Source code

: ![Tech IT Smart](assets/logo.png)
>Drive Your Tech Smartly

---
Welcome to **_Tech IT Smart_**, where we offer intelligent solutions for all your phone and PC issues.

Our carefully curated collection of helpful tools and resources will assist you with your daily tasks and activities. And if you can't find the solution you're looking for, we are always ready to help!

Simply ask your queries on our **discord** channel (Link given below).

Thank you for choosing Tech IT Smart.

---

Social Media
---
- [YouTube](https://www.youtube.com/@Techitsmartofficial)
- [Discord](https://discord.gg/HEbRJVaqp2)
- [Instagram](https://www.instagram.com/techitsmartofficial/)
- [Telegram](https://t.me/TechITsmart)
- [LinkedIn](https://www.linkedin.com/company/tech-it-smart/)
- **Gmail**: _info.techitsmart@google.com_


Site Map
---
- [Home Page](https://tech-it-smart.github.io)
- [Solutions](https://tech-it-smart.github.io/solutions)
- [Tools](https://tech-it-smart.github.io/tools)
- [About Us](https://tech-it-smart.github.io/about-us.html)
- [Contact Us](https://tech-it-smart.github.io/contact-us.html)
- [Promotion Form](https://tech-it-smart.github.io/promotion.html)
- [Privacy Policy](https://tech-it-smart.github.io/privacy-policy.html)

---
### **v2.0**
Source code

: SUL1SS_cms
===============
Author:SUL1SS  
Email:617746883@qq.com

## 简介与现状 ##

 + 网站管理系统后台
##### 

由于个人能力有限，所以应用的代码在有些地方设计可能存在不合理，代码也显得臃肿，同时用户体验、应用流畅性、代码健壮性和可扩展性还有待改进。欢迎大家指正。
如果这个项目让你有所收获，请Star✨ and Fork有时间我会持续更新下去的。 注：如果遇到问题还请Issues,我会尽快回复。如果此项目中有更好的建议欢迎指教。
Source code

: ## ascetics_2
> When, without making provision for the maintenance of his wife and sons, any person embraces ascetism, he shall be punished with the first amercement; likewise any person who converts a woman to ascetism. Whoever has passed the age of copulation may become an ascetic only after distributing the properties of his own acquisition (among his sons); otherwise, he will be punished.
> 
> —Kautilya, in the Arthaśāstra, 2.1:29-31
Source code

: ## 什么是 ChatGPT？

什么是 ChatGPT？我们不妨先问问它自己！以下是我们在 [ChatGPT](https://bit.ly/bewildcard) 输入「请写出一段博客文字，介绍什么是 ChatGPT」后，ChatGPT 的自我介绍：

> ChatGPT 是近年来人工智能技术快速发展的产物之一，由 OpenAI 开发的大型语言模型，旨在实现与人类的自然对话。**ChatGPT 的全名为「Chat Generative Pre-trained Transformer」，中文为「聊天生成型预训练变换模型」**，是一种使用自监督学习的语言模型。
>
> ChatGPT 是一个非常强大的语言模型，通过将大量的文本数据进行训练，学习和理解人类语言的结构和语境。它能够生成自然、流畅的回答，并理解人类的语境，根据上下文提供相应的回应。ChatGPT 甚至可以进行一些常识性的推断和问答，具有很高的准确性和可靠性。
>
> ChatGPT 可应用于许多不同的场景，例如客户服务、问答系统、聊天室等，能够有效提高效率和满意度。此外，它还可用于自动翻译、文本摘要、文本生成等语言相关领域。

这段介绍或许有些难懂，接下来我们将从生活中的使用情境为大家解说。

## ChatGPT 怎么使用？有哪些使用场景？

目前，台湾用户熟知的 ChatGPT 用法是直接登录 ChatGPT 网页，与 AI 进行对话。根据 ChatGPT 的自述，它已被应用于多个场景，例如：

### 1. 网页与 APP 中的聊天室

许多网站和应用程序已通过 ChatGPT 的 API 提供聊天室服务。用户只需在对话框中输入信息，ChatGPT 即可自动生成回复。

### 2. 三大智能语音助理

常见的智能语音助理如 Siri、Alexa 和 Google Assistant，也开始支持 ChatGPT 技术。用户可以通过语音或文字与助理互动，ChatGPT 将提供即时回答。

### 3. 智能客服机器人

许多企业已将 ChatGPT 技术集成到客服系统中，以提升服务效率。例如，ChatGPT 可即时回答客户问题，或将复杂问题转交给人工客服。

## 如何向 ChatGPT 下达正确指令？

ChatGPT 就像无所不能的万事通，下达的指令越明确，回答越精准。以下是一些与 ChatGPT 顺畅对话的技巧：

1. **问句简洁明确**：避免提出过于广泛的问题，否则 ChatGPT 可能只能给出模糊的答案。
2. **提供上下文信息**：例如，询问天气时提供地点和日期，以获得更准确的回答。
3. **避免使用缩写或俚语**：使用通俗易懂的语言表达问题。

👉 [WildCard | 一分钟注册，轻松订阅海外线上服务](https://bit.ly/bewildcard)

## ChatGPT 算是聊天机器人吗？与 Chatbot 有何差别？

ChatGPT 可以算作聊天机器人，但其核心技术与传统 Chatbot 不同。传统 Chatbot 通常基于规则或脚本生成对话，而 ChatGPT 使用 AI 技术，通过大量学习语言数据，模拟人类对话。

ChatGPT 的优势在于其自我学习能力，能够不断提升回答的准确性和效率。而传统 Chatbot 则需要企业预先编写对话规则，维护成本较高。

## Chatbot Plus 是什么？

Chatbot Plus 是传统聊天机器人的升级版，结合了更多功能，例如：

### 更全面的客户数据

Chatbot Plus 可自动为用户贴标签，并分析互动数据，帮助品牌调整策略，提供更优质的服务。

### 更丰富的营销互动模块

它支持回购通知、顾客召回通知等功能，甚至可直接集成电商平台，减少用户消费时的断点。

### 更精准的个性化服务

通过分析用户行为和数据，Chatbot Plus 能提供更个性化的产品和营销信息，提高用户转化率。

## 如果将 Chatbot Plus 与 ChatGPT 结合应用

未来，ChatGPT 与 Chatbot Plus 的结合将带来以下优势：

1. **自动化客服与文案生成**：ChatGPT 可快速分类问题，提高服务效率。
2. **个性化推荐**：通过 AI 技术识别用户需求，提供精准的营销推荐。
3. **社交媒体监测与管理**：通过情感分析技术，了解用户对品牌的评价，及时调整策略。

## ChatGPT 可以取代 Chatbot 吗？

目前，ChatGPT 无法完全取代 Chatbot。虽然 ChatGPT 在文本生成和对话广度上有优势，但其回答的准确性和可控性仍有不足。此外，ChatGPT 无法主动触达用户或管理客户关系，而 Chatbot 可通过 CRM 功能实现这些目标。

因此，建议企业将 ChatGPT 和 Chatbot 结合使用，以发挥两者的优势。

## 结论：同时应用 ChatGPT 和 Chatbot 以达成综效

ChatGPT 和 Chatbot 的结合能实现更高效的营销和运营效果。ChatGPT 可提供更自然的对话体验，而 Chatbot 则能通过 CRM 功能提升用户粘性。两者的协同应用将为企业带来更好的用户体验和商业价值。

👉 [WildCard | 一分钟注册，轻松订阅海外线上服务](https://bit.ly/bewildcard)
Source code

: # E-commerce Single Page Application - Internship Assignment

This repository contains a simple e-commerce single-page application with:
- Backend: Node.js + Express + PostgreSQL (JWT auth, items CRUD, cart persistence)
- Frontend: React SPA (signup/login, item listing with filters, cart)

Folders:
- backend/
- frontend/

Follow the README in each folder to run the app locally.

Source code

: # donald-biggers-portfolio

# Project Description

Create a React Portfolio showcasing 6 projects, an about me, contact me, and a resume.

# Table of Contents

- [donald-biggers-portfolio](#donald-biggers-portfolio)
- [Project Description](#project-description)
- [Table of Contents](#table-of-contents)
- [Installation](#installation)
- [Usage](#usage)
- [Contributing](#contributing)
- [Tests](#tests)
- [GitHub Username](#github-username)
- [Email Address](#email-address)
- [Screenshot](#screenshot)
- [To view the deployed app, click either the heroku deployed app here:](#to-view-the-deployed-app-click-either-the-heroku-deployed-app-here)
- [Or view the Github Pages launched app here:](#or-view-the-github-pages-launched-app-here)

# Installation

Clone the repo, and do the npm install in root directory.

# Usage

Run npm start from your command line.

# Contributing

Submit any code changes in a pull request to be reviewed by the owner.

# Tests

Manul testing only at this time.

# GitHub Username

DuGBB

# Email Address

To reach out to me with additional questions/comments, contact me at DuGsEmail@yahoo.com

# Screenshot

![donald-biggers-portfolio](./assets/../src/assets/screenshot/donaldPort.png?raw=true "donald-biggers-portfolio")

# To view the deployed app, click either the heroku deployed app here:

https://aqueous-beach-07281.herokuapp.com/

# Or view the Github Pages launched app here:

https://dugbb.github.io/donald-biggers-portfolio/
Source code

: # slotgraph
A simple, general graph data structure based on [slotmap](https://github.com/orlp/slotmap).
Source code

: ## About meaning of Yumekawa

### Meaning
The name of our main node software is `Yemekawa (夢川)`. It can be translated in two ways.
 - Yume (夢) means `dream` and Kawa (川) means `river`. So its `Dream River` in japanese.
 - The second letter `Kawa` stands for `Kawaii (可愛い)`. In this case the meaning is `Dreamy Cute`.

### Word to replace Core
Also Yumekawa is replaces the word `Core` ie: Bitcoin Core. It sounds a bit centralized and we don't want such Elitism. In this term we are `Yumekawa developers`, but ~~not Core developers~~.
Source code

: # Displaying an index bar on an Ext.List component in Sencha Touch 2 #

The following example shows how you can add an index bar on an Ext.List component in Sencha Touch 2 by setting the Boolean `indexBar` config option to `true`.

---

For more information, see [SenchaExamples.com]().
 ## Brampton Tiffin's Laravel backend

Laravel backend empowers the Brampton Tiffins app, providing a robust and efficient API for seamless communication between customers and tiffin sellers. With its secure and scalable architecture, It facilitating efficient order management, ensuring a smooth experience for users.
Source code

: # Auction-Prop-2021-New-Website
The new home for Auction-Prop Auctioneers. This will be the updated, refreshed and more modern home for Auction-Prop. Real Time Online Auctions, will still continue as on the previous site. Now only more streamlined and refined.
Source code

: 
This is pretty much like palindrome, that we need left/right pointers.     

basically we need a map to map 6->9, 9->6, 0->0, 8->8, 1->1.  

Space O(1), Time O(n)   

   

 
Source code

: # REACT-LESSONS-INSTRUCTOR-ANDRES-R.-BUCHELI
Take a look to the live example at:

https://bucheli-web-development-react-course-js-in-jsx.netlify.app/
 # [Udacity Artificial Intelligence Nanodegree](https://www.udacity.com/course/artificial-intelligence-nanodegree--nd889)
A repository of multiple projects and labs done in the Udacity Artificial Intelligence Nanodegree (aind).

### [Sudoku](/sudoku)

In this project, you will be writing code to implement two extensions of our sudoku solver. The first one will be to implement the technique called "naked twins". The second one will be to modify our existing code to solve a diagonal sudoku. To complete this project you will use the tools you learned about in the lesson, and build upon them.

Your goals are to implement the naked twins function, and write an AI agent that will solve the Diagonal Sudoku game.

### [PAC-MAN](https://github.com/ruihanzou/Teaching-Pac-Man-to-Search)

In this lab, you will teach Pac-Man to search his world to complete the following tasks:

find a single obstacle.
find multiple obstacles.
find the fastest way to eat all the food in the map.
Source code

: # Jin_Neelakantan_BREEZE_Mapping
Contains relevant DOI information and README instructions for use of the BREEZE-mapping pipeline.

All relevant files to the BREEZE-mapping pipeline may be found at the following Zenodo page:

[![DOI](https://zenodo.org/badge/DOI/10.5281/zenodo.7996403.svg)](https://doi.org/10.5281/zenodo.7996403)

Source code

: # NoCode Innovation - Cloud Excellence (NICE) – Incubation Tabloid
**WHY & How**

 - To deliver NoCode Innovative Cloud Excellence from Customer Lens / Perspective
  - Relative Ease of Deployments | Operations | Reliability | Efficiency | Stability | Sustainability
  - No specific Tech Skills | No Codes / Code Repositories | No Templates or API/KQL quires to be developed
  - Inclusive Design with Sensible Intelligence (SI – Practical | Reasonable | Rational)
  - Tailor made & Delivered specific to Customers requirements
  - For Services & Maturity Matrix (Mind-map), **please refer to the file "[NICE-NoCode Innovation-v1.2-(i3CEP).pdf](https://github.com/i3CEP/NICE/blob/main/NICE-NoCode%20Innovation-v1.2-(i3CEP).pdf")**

__________

Transcribe the records above exactly, beginning at the line that contains "## ChatGPT 算是聊天机器人吗？与 Chatbot 有何差别？" and ending with the line that contains "- [Usage](#usage)", both included, and nothing else.

* Solution below *
## ChatGPT 算是聊天机器人吗？与 Chatbot 有何差别？

ChatGPT 可以算作聊天机器人，但其核心技术与传统 Chatbot 不同。传统 Chatbot 通常基于规则或脚本生成对话，而 ChatGPT 使用 AI 技术，通过大量学习语言数据，模拟人类对话。

ChatGPT 的优势在于其自我学习能力，能够不断提升回答的准确性和效率。而传统 Chatbot 则需要企业预先编写对话规则，维护成本较高。

## Chatbot Plus 是什么？

Chatbot Plus 是传统聊天机器人的升级版，结合了更多功能，例如：

### 更全面的客户数据

Chatbot Plus 可自动为用户贴标签，并分析互动数据，帮助品牌调整策略，提供更优质的服务。

### 更丰富的营销互动模块

它支持回购通知、顾客召回通知等功能，甚至可直接集成电商平台，减少用户消费时的断点。

### 更精准的个性化服务

通过分析用户行为和数据，Chatbot Plus 能提供更个性化的产品和营销信息，提高用户转化率。

## 如果将 Chatbot Plus 与 ChatGPT 结合应用

未来，ChatGPT 与 Chatbot Plus 的结合将带来以下优势：

1. **自动化客服与文案生成**：ChatGPT 可快速分类问题，提高服务效率。
2. **个性化推荐**：通过 AI 技术识别用户需求，提供精准的营销推荐。
3. **社交媒体监测与管理**：通过情感分析技术，了解用户对品牌的评价，及时调整策略。

## ChatGPT 可以取代 Chatbot 吗？

目前，ChatGPT 无法完全取代 Chatbot。虽然 ChatGPT 在文本生成和对话广度上有优势，但其回答的准确性和可控性仍有不足。此外，ChatGPT 无法主动触达用户或管理客户关系，而 Chatbot 可通过 CRM 功能实现这些目标。

因此，建议企业将 ChatGPT 和 Chatbot 结合使用，以发挥两者的优势。

## 结论：同时应用 ChatGPT 和 Chatbot 以达成综效

ChatGPT 和 Chatbot 的结合能实现更高效的营销和运营效果。ChatGPT 可提供更自然的对话体验，而 Chatbot 则能通过 CRM 功能提升用户粘性。两者的协同应用将为企业带来更好的用户体验和商业价值。

👉 [WildCard | 一分钟注册，轻松订阅海外线上服务](https://bit.ly/bewildcard)
Source code

: # E-commerce Single Page Application - Internship Assignment

This repository contains a simple e-commerce single-page application with:
- Backend: Node.js + Express + PostgreSQL (JWT auth, items CRUD, cart persistence)
- Frontend: React SPA (signup/login, item listing with filters, cart)

Folders:
- backend/
- frontend/

Follow the README in each folder to run the app locally.

Source code

: # donald-biggers-portfolio

# Project Description

Create a React Portfolio showcasing 6 projects, an about me, contact me, and a resume.

# Table of Contents

- [donald-biggers-portfolio](#donald-biggers-portfolio)
- [Project Description](#project-description)
- [Table of Contents](#table-of-contents)
- [Installation](#installation)
- [Usage](#usage)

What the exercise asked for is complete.